# YOUR GOAL
Could you output the entries that follow exactly, omitting any pictures they contain?

# EXCERPTED RECORDS
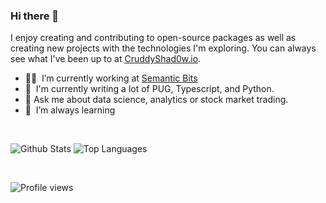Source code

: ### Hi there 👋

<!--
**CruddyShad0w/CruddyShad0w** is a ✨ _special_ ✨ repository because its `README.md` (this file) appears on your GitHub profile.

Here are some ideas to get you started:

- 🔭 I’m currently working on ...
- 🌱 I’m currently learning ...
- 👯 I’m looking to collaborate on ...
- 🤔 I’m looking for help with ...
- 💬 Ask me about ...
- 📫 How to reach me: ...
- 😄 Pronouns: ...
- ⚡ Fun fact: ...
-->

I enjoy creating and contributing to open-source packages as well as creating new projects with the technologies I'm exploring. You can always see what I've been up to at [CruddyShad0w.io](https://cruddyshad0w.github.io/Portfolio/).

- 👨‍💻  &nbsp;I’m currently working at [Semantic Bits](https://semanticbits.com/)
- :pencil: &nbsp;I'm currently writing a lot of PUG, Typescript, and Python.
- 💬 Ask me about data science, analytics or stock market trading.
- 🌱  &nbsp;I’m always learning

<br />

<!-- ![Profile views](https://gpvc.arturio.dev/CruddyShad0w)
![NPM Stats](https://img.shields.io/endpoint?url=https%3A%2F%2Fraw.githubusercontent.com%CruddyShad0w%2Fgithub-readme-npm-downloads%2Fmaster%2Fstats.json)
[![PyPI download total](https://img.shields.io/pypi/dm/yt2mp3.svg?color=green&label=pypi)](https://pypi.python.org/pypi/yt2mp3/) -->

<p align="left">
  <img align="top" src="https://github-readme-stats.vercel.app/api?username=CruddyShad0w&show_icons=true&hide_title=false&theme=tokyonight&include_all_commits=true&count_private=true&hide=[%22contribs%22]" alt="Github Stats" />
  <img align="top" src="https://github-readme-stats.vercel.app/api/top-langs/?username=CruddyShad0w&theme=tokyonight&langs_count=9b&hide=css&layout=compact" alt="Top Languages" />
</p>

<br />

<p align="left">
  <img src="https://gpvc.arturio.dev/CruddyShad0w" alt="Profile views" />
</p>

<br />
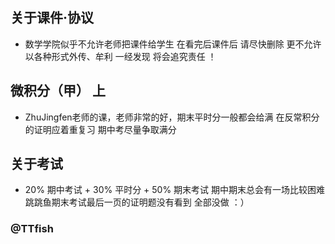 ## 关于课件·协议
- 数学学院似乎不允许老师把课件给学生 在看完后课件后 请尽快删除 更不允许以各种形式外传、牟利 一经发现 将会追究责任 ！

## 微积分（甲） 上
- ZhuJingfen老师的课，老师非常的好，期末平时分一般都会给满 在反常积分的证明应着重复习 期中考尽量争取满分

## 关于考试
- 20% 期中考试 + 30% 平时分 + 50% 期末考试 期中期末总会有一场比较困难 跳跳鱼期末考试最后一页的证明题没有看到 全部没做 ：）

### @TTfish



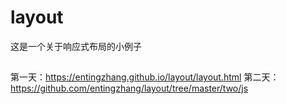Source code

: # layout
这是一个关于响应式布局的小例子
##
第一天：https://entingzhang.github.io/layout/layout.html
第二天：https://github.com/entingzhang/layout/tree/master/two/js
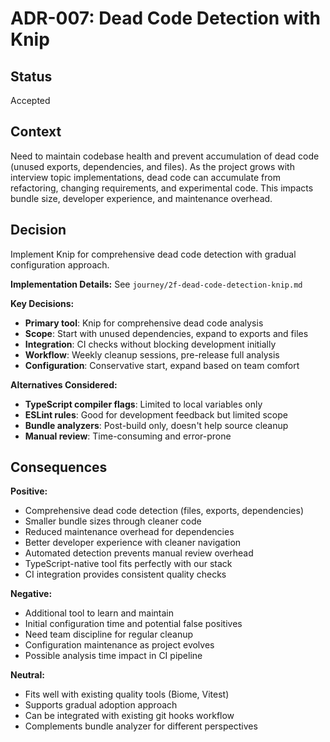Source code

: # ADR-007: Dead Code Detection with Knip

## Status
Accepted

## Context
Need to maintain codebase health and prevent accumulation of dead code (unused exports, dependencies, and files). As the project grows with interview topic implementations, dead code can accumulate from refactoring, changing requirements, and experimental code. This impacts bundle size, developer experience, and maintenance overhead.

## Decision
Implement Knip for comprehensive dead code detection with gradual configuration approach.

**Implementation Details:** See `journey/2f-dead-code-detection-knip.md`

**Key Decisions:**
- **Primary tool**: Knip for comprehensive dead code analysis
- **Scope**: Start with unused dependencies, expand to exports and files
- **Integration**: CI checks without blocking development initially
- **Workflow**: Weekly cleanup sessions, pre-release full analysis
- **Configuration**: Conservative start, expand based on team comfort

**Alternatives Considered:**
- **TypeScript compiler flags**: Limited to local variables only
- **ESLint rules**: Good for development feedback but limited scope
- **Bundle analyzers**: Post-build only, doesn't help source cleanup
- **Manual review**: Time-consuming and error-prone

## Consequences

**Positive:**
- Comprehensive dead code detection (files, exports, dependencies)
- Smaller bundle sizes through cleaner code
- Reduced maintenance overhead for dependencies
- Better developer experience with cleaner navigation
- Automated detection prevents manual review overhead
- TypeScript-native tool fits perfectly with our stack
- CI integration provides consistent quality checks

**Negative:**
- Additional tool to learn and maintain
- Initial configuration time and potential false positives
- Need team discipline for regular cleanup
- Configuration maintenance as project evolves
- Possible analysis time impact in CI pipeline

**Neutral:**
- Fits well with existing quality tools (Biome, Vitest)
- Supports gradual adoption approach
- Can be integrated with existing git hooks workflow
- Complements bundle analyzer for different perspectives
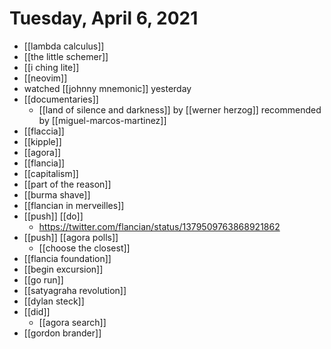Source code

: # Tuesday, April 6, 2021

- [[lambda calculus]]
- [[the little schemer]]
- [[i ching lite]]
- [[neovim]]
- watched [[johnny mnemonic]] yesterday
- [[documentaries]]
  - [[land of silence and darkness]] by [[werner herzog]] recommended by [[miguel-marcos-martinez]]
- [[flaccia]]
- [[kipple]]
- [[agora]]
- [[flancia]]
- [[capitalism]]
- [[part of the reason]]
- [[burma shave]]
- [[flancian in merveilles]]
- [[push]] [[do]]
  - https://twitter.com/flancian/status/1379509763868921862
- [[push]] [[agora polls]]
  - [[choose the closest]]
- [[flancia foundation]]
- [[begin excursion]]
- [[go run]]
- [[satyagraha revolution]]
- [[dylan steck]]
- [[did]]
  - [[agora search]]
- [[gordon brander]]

# COMPLETED TASK
Source code

: ### Hi there 👋

<!--
**CruddyShad0w/CruddyShad0w** is a ✨ _special_ ✨ repository because its `README.md` (this file) appears on your GitHub profile.

Here are some ideas to get you started:

- 🔭 I’m currently working on ...
- 🌱 I’m currently learning ...
- 👯 I’m looking to collaborate on ...
- 🤔 I’m looking for help with ...
- 💬 Ask me about ...
- 📫 How to reach me: ...
- 😄 Pronouns: ...
- ⚡ Fun fact: ...
-->

I enjoy creating and contributing to open-source packages as well as creating new projects with the technologies I'm exploring. You can always see what I've been up to at [CruddyShad0w.io](https://cruddyshad0w.github.io/Portfolio/).

- 👨‍💻  &nbsp;I’m currently working at [Semantic Bits](https://semanticbits.com/)
- :pencil: &nbsp;I'm currently writing a lot of PUG, Typescript, and Python.
- 💬 Ask me about data science, analytics or stock market trading.
- 🌱  &nbsp;I’m always learning

<br />

<!-- ![Profile views](https://gpvc.arturio.dev/CruddyShad0w)
![NPM Stats](https://img.shields.io/endpoint?url=https%3A%2F%2Fraw.githubusercontent.com%CruddyShad0w%2Fgithub-readme-npm-downloads%2Fmaster%2Fstats.json)
[![PyPI download total](https://img.shields.io/pypi/dm/yt2mp3.svg?color=green&label=pypi)](https://pypi.python.org/pypi/yt2mp3/) -->

<p align="left">
  <img align="top" src="https://github-readme-stats.vercel.app/api?username=CruddyShad0w&show_icons=true&hide_title=false&theme=tokyonight&include_all_commits=true&count_private=true&hide=[%22contribs%22]" alt="Github Stats" />
  <img align="top" src="https://github-readme-stats.vercel.app/api/top-langs/?username=CruddyShad0w&theme=tokyonight&langs_count=9b&hide=css&layout=compact" alt="Top Languages" />
</p>

<br />

<p align="left">
  <img src="https://gpvc.arturio.dev/CruddyShad0w" alt="Profile views" />
</p>

<br />
 ## 关于课件·协议
- 数学学院似乎不允许老师把课件给学生 在看完后课件后 请尽快删除 更不允许以各种形式外传、牟利 一经发现 将会追究责任 ！

## 微积分（甲） 上
- ZhuJingfen老师的课，老师非常的好，期末平时分一般都会给满 在反常积分的证明应着重复习 期中考尽量争取满分

## 关于考试
- 20% 期中考试 + 30% 平时分 + 50% 期末考试 期中期末总会有一场比较困难 跳跳鱼期末考试最后一页的证明题没有看到 全部没做 ：）

### @TTfish



Source code

: # layout
这是一个关于响应式布局的小例子
##
第一天：https://entingzhang.github.io/layout/layout.html
第二天：https://github.com/entingzhang/layout/tree/master/two/js
Source code

: # ADR-007: Dead Code Detection with Knip

## Status
Accepted

## Context
Need to maintain codebase health and prevent accumulation of dead code (unused exports, dependencies, and files). As the project grows with interview topic implementations, dead code can accumulate from refactoring, changing requirements, and experimental code. This impacts bundle size, developer experience, and maintenance overhead.

## Decision
Implement Knip for comprehensive dead code detection with gradual configuration approach.

**Implementation Details:** See `journey/2f-dead-code-detection-knip.md`

**Key Decisions:**
- **Primary tool**: Knip for comprehensive dead code analysis
- **Scope**: Start with unused dependencies, expand to exports and files
- **Integration**: CI checks without blocking development initially
- **Workflow**: Weekly cleanup sessions, pre-release full analysis
- **Configuration**: Conservative start, expand based on team comfort

**Alternatives Considered:**
- **TypeScript compiler flags**: Limited to local variables only
- **ESLint rules**: Good for development feedback but limited scope
- **Bundle analyzers**: Post-build only, doesn't help source cleanup
- **Manual review**: Time-consuming and error-prone

## Consequences

**Positive:**
- Comprehensive dead code detection (files, exports, dependencies)
- Smaller bundle sizes through cleaner code
- Reduced maintenance overhead for dependencies
- Better developer experience with cleaner navigation
- Automated detection prevents manual review overhead
- TypeScript-native tool fits perfectly with our stack
- CI integration provides consistent quality checks

**Negative:**
- Additional tool to learn and maintain
- Initial configuration time and potential false positives
- Need team discipline for regular cleanup
- Configuration maintenance as project evolves
- Possible analysis time impact in CI pipeline

**Neutral:**
- Fits well with existing quality tools (Biome, Vitest)
- Supports gradual adoption approach
- Can be integrated with existing git hooks workflow
- Complements bundle analyzer for different perspectives
Source code

: # Tuesday, April 6, 2021

- [[lambda calculus]]
- [[the little schemer]]
- [[i ching lite]]
- [[neovim]]
- watched [[johnny mnemonic]] yesterday
- [[documentaries]]
  - [[land of silence and darkness]] by [[werner herzog]] recommended by [[miguel-marcos-martinez]]
- [[flaccia]]
- [[kipple]]
- [[agora]]
- [[flancia]]
- [[capitalism]]
- [[part of the reason]]
- [[burma shave]]
- [[flancian in merveilles]]
- [[push]] [[do]]
  - https://twitter.com/flancian/status/1379509763868921862
- [[push]] [[agora polls]]
  - [[choose the closest]]
- [[flancia foundation]]
- [[begin excursion]]
- [[go run]]
- [[satyagraha revolution]]
- [[dylan steck]]
- [[did]]
  - [[agora search]]
- [[gordon brander]]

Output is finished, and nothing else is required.